Exploring Integer Triangles
by Gordon Stallings

When you learn trigonometry, you learn a lot about the properties of triangles. But such understanding can lead to even more questions. This article will explore some interesting properties of triangles whose sides are integers.

Is there anything special about triangles with three integer sides, other than the fact that their sides are integers? Did you know that the common right triangles that have 45-degree angles or 30- and 60-degree angles cannot have three integer sides? Are only certain angles possible in triangles that have three integer sides? If so, can we predict whether or not an angle can be part of an integer triangle? How many different (non-similar) triangles can be formed which have integer sides and which all contain the same angle?

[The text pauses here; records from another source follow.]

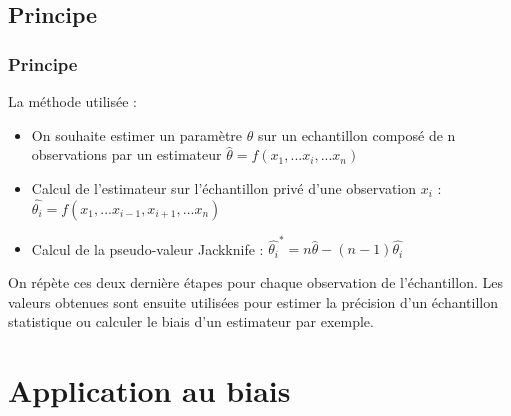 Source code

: \documentclass[handout]{beamer}
\begin{document}
		\subsection{Principe}
		\begin{frame}
			\frametitle{Principe}
% 
% 

			La méthode utilisée :
			\begin{itemize}
				\item On souhaite estimer un paramètre $\theta$ sur un echantillon composé de n observations par un estimateur $\hat{\theta} = f(x_1,...x_i,...x_n)$
				\item Calcul de l'estimateur sur l'échantillon privé d'une observation $x_i$ : $\hat{\theta_i} = f(x_1,...x_{i-1},x_{i+1},...x_n)$
				\item Calcul de la pseudo-valeur Jackknife : $\hat{\theta_i}^* = n\hat{\theta} - (n-1) \hat{\theta_i}$
			\end{itemize}
			
			\vspace{15px}
			
			On répète ces deux dernière étapes pour chaque observation de l'échantillon. Les valeurs obtenues sont ensuite utilisées pour estimer la précision d'un échantillon statistique ou calculer le biais d'un estimateur par exemple.

% 
		\end{frame}

	\section{Application au biais}

\end{document}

I will use an informal theorem/proof/discussion style to present some surprising insights into the nature of integer triangles. This will lead to Theorem 10, a clever formula for computing the lengths of sides of integer triangles having certain angles. We'll work on the most general kind of triangle, which has three unequal sides and three unequal angles. Such a triangle is called scalene.

Here are the theorems (T), proofs (P), and discussions (D).

T1 For any triangle having all three sides of rational length, there is a similar triangle having sides of integer length.

P1 Given triangle T having side lengths a/b, c/d, e/f , where letters "a" through "f" represent integers, multiplying the side lengths by the factor b*d*f will result in a triangle with integer-length sides.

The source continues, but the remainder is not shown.